◆ **Directions for this task**: Look through the records, and wherever the string "weeks" turns up, copy out that line.
+-------+
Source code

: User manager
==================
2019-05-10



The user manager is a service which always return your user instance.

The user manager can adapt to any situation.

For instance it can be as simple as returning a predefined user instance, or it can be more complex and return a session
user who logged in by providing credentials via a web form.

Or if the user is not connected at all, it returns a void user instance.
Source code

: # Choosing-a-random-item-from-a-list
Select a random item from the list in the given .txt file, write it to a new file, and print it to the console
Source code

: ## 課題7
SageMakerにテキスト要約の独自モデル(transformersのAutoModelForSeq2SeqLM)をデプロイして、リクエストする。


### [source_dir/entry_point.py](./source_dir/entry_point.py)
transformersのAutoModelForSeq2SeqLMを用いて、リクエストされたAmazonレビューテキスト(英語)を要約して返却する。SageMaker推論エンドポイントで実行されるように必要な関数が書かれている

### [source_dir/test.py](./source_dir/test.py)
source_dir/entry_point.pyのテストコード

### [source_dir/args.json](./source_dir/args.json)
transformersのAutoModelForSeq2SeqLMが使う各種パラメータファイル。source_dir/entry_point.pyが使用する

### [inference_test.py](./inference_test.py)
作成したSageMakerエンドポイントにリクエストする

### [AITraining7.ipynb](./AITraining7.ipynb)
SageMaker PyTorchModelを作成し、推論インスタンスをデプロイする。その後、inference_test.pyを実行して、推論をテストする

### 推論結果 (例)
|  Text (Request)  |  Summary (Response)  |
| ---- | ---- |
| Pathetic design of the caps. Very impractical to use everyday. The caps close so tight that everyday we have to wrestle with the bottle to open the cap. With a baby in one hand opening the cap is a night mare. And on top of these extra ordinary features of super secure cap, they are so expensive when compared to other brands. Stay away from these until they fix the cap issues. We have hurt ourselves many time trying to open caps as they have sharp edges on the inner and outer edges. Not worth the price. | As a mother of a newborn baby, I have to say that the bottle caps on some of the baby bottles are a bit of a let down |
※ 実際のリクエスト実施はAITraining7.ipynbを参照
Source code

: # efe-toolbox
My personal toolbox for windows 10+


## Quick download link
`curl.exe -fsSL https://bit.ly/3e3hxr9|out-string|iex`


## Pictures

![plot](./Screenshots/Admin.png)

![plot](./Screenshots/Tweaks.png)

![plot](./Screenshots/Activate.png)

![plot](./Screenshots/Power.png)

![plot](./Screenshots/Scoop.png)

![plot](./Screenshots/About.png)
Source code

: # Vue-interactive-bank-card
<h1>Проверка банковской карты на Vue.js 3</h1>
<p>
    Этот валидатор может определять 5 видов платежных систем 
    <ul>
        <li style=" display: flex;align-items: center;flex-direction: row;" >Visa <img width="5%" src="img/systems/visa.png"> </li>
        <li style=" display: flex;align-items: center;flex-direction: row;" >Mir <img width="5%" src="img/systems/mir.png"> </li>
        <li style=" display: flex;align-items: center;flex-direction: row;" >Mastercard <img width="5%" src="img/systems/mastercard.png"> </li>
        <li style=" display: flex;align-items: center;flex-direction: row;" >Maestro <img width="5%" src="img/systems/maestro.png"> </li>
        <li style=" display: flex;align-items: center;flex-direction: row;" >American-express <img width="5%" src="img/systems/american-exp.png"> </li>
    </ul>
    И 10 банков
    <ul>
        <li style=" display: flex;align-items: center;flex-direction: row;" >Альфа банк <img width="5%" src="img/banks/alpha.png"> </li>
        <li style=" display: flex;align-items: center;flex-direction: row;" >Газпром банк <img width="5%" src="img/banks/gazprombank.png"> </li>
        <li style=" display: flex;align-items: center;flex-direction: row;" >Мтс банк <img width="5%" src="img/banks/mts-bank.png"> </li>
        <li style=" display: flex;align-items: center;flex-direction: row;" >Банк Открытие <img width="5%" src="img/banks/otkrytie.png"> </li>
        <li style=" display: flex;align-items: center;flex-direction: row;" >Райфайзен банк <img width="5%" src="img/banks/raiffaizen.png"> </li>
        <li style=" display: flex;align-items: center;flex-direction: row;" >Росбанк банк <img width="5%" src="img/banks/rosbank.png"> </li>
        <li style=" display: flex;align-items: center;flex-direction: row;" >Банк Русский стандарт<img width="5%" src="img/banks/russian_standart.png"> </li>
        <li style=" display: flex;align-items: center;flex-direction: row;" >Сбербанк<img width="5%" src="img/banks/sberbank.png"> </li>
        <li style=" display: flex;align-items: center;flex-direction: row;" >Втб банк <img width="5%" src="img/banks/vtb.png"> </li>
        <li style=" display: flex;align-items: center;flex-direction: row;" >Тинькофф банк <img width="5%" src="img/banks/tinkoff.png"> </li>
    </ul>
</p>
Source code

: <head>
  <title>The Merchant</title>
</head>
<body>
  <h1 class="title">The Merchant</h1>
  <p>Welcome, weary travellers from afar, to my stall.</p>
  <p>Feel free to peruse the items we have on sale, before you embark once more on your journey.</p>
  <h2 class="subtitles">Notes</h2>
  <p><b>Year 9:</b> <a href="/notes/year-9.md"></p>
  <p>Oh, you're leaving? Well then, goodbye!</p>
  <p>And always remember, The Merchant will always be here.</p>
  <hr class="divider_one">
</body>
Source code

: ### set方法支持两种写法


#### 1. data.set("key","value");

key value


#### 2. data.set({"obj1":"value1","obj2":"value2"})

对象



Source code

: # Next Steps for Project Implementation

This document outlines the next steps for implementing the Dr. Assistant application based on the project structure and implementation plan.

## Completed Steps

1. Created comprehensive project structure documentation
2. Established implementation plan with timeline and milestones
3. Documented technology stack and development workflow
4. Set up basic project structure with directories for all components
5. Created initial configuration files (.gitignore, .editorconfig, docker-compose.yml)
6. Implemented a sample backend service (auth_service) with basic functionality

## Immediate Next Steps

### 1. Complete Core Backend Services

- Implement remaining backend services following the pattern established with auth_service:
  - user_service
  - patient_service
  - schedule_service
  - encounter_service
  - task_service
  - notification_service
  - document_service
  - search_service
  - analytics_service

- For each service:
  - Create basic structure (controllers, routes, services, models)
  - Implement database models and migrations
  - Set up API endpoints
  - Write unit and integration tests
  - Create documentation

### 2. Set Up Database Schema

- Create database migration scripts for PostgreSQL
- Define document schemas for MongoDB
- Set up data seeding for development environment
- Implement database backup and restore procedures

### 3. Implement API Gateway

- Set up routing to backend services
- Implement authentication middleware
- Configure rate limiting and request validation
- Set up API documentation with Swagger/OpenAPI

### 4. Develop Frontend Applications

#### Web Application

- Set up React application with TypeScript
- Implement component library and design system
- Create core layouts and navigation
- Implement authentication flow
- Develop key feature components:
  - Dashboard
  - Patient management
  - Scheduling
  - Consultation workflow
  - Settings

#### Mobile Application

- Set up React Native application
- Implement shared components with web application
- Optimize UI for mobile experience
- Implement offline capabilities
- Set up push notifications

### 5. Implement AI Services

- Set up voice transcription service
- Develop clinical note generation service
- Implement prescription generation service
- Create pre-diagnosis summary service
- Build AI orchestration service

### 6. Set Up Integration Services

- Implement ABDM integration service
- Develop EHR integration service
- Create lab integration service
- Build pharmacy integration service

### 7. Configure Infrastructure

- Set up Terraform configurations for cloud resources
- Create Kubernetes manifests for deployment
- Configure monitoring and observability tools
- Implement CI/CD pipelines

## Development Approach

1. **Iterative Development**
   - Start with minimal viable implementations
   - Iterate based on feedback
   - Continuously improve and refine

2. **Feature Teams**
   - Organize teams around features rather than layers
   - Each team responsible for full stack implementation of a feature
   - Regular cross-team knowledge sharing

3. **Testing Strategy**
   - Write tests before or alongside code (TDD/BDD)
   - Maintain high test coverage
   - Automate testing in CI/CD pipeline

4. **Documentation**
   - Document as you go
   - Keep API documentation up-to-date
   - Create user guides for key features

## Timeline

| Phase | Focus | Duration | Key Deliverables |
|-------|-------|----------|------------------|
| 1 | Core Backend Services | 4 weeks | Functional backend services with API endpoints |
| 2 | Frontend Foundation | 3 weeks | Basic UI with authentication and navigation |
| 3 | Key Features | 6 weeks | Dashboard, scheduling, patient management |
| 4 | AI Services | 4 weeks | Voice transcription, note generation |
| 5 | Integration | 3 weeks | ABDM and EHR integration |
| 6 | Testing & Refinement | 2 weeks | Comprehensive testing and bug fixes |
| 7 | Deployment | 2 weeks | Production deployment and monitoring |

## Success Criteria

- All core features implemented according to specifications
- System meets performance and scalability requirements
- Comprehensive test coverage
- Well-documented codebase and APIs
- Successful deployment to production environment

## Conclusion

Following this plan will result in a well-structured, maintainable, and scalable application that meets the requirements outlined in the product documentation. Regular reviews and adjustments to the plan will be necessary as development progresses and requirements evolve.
+-------+
◆ **Exercise response**:
| 1 | Core Backend Services | 4 weeks | Functional backend services with API endpoints |
| 2 | Frontend Foundation | 3 weeks | Basic UI with authentication and navigation |
| 3 | Key Features | 6 weeks | Dashboard, scheduling, patient management |
| 4 | AI Services | 4 weeks | Voice transcription, note generation |
| 5 | Integration | 3 weeks | ABDM and EHR integration |
| 6 | Testing & Refinement | 2 weeks | Comprehensive testing and bug fixes |
| 7 | Deployment | 2 weeks | Production deployment and monitoring |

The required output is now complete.